This article was first published on ABC Religion and Ethics in 2013 and is reproduced by kind permission of the author.

Pope Benedict insisted that neither the liberal-individualist nor the state-centred vision of the world is a safe guide to lead us out of the shallows in which our societies have run aground.

There are those who believe that, after the economic crisis of the last few years, it is the global market itself that will recreate a proper sense of social obligation and rebuild human relationships, so they want business efficiency to be encouraged through our social, political and cultural life. In contrast to this post-Fordist ideology based first on economics, Christians believe that the human dimension is all important, as is the right of each individual to realise his or her potential and aspirations.

This latter conviction was underlined by Pope Benedict XVI in his great third encyclical, Caritas in Veritate. But it is important to note that this document did not, as some might have wished, reject the market, or the social role of private enterprises, profit, finance and so on. Rather, the encyclical rightly held that everyone can help make the rules and build the institutions, select the aims and decide the priorities by which the economy is governed.

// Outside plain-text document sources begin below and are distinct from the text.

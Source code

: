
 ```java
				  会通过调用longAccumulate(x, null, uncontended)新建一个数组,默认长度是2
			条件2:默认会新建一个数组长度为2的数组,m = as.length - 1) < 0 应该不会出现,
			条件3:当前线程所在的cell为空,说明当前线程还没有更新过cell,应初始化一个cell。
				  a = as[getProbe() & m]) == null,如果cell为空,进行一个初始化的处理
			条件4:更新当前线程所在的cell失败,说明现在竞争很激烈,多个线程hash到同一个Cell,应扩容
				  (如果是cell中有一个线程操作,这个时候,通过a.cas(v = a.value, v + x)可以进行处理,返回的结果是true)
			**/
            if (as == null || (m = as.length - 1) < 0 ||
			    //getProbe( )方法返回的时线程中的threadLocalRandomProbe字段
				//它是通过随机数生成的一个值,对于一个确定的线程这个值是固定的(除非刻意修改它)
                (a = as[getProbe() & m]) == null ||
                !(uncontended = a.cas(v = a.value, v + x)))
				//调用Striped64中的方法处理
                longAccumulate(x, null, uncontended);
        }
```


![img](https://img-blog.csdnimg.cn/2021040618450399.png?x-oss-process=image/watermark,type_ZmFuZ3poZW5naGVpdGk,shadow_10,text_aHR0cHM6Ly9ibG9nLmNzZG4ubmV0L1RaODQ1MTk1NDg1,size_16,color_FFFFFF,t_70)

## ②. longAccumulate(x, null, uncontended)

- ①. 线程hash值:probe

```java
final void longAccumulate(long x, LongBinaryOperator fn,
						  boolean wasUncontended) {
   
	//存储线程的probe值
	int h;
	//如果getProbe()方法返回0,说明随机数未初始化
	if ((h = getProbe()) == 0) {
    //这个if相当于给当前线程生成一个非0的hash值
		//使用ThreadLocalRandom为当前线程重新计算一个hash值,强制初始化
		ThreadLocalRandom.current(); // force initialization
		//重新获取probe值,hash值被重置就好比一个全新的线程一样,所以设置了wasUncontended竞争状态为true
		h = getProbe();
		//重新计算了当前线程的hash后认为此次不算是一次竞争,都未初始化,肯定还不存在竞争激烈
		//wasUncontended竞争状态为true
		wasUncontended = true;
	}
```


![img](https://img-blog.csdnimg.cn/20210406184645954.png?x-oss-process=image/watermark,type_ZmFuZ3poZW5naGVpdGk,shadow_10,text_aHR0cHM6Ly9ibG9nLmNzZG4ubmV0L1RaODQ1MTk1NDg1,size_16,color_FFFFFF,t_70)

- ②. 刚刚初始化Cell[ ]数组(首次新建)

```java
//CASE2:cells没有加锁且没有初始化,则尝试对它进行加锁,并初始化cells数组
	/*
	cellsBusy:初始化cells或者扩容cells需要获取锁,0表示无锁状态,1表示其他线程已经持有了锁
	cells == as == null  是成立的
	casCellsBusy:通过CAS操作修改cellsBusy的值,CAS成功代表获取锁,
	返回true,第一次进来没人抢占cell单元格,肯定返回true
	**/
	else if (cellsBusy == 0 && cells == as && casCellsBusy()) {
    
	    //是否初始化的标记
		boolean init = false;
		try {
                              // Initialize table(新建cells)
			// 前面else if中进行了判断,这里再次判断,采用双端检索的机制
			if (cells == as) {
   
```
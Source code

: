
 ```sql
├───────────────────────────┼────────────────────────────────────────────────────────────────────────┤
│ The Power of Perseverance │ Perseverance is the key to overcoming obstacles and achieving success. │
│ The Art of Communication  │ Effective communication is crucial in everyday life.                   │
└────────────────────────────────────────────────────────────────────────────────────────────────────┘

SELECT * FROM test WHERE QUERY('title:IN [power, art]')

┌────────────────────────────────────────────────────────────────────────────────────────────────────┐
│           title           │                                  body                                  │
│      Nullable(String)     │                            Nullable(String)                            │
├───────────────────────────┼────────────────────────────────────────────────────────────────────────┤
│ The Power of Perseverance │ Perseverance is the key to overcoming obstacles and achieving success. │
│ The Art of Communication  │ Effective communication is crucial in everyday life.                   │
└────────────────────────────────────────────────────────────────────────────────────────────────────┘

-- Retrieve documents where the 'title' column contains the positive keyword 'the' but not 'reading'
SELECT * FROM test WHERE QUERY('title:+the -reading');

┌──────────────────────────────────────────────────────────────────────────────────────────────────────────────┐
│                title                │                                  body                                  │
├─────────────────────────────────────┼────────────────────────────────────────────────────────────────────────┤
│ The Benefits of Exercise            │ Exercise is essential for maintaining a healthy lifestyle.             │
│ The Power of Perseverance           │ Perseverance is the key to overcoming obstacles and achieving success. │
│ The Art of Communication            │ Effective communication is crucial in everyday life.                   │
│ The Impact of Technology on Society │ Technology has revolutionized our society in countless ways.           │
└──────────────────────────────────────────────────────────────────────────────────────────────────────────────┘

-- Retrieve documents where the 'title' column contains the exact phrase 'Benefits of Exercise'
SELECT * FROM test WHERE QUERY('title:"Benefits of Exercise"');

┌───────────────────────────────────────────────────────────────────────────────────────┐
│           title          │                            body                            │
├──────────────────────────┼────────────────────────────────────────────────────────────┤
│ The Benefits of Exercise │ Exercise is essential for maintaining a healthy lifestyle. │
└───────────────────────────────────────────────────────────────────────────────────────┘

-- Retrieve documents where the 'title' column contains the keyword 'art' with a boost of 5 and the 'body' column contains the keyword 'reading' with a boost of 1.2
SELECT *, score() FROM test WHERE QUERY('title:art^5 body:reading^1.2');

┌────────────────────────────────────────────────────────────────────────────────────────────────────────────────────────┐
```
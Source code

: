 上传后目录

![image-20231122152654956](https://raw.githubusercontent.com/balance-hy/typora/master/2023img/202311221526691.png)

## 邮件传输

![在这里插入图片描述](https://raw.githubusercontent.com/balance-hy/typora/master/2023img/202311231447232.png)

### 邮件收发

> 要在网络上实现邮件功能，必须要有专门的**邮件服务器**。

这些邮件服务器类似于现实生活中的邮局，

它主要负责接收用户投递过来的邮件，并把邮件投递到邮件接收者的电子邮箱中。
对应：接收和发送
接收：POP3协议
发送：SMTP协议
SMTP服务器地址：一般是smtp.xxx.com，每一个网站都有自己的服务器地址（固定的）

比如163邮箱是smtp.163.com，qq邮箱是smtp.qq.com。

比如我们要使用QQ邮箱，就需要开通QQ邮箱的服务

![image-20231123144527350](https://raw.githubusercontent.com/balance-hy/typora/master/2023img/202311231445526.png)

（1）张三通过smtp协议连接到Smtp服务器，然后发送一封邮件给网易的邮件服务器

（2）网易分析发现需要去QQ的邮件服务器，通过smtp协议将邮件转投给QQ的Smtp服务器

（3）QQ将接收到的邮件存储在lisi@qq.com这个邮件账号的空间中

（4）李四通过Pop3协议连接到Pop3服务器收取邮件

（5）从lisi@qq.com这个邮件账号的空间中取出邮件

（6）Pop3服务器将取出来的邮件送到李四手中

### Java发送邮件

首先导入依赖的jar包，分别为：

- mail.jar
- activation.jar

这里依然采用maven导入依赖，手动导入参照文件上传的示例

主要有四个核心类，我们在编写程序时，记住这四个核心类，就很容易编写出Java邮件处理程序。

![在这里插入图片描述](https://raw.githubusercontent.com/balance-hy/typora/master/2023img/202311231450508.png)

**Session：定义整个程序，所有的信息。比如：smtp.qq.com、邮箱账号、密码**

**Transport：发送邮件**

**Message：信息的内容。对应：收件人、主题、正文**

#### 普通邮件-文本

If in the teachings of the Church there is critical reference to the dominant market model of development, this is not because its potential and benefits are not acknowledged, but because such potential is too often exploited to create inequalities rather than to enhance solidarity; to increase what is superfluous rather than to redistribute necessities. The message sent by Benedict XVI to economists was that the renowned thesis that the free market is self-legitimising and therefore not subject to moral constraints must be re-examined.


The key issue is this: that the market is the place where the coordination of economic decisions is carried out through voluntary cooperation. And this is fundamentally because, as Milton Friedman put it in Capitalism and Freedom, “both parties in an economic transaction benefit from it, provided that the transaction is bilaterally voluntary and informed.” As a result, when two (or more) parties, with no trick or coercion, who are therefore free to make their own choices, originate an economic transaction, they also agree to any consequences.

This is the ethical justification, in economics, of consequentialism. The concept of consent based on freedom of choice is well explained by Richard Posner in The Economics of Justice, when he writes: “I personally believe that he who buys a lottery ticket and loses, agrees to the loss if there was no fraud or coercion.” So choosing freely means giving one’s informed consent.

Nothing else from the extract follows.